Thursday, August 11, 2005

From Dust to Then

It's dirty. It's dusty. It's toxic. It's Drylok Fast Plug and I just spent the day helping to make sure the stuff spreads around the world. Stack, fill, weigh, lid, box, stack. They put me smack in the middle, on lids, which was the perfect for someone who's flipped his own a time or three. Oh, the boredom. I tried to get the Hood's-eye version of the hippy-dippy Zen trance Jan Michael Vincent worked for himself in Tribes. Didn't work for me. Maybe it's cuz I didn't have some girlfriend-in-the-flower-fields to fall back on. Or a drilll sergeant screaming in my face. I had only the unseen Man.

And the blaring music of my youth. For some dumb reason the Rock-of-the-'70s is as ubiquitous now as it was then (more later). Foghat's "Fool for the City, Joe Walsh's "Rocky Mountain Way," Rick Derringer's "Rock 'n' Roll Hootchie Koo." C'mon. That shit was hip when I was a kid. Sure, they were great. In their day. I know, I saw 'em all at the Miami Jai Alai Fronton. Listening to 'em now though is little joy. Listening to 'em while I slog poisons is no joy at all. Kinda makes me feel like a teen paying a grown man's debt.

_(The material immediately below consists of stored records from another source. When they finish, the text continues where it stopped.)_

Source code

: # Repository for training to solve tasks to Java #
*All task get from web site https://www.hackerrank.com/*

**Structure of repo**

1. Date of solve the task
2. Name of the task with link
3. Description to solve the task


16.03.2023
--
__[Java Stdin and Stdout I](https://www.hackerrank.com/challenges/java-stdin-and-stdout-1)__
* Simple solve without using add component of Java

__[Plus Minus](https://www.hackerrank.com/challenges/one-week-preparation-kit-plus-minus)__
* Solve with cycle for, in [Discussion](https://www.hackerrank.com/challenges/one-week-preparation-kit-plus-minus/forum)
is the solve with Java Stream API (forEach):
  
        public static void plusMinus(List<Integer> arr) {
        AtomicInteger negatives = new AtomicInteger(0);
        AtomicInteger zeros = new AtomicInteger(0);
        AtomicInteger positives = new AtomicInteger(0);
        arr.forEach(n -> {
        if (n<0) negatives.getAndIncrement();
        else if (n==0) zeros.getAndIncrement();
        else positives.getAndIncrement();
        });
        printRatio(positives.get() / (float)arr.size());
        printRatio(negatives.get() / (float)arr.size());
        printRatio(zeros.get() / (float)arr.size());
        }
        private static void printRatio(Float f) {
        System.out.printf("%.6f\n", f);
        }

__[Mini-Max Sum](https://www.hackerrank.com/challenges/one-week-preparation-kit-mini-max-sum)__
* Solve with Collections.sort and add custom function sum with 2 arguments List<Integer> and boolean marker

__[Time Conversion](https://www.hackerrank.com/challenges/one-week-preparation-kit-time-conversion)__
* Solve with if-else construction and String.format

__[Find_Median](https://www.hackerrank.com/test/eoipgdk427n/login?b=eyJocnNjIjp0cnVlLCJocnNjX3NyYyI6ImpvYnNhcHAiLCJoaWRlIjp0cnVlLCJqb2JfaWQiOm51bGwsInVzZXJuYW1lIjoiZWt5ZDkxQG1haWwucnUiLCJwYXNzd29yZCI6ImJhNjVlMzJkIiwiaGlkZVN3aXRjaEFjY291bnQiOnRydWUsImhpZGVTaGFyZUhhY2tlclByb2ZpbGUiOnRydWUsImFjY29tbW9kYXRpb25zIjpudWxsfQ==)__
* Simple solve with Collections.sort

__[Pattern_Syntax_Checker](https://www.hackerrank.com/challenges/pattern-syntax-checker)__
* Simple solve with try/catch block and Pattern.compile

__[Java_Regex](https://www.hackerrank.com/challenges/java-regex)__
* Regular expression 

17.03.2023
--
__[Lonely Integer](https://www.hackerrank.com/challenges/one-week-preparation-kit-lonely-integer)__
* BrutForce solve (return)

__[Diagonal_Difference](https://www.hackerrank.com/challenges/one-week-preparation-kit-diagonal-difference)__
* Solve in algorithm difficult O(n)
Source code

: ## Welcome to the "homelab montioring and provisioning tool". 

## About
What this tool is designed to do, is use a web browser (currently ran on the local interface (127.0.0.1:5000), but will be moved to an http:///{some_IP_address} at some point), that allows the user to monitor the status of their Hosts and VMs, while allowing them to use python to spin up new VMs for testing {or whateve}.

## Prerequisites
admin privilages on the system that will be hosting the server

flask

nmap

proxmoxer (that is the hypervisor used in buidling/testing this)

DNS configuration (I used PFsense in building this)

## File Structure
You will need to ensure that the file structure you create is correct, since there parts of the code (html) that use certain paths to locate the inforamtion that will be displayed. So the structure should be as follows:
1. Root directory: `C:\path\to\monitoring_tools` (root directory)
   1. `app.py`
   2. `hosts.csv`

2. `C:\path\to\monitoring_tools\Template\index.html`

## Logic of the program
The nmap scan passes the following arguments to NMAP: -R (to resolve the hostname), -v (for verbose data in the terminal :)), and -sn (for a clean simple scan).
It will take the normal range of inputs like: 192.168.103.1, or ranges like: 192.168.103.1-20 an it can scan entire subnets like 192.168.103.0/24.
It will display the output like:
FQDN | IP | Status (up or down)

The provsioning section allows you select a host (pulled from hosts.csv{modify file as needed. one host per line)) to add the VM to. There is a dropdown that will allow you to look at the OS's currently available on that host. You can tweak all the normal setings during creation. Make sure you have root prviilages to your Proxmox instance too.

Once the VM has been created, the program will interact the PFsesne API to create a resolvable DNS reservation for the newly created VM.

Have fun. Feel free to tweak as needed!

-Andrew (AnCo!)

Speaking of teenstuff... Believe it or not, I used to be a bit of glam boy. And No, there are no surviving pictures. I saw to that myself. Anyway, as I say, as a kid I was all glam, as in Pretty Things, Mott the Hoople, T-Rex glam. Yeah I was a few years late; this was Miami in the late '70s and everybody but the cocaine cowboys was late. Late didn't impinge upon my thoroughness. Or my, er, flair. The scarfs, the platforms, the satin, I gladly, madly wore it all. In fact so good was I in my get-up that people used to say I looked like a rock star, specifically Paul Chapman of UFO, who were then the reigning kings of pretty boy metal. UFO was one band I hadn't seen except on record covers, and the live images there were just murky enough to lead me to agree.

So then UFO was coming to town. An old barn of an arena way out in the swamps called The Hollywood Sportatorium. I not only had tickets; I had backstage passes. Better yet, I had the gall to be them. The week before the concert, at the very same arena, appeared The Moody Blues. Now I was never a big fan; they were always a little too much pomp and not enough circumstance for me. But even in those days I went to everything and this was something to go to. So I went. And I approached the backstage entrance on the side of the building: "Elo," said I, in a transparently fake Cockney accent. "I'm Paul Chapman of UFO. We're playin' ere next week and I thought I might take a look around." It was preposterous. Then this massive lug of a man looked me up and down and up and down again, wiped what I thought for sure was disbelief outta his eyes and opened wide the gate. Sure, sure. Come in. Then he called over a few friends who were hanging around and introduced me as if we were old friends. This is Paul Chapman of UFO. He's playing here next week. Take care of him. The ooh's and the aah's were exceeded only by the amount of liquor and narcotics they proceeded to ply me with. When I say copious, I mean more. So happy were they to have a supposed star in their midst they never even stopped to question whether or not the star was real. Maybe it was the drugs. Maybe it was me. Maybe it was Miami. Now every time I hear "Night in White Satin" I wonder if they're still talking about that night too.